— Exercise inputs —
*** Begin section ***

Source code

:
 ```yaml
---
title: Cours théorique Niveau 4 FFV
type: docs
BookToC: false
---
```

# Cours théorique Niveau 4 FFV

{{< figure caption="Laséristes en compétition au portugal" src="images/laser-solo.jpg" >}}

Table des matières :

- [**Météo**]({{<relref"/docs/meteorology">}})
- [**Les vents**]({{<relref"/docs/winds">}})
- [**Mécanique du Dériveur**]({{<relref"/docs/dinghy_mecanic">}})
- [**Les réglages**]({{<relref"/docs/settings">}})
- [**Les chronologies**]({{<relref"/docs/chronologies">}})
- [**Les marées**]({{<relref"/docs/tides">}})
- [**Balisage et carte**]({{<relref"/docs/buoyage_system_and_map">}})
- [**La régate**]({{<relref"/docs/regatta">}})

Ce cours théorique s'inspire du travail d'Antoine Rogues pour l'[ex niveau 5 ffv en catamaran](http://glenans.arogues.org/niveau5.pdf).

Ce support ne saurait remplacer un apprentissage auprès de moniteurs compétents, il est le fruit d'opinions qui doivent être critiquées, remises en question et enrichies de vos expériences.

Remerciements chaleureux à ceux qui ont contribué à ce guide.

*** End section ***

— Task description —
Reproduce, exactly and with nothing added, the lines from the one that includes "Ce support ne" through the last line of the material.

— Solution to the problem —
Ce support ne saurait remplacer un apprentissage auprès de moniteurs compétents, il est le fruit d'opinions qui doivent être critiquées, remises en question et enrichies de vos expériences.

Remerciements chaleureux à ceux qui ont contribué à ce guide.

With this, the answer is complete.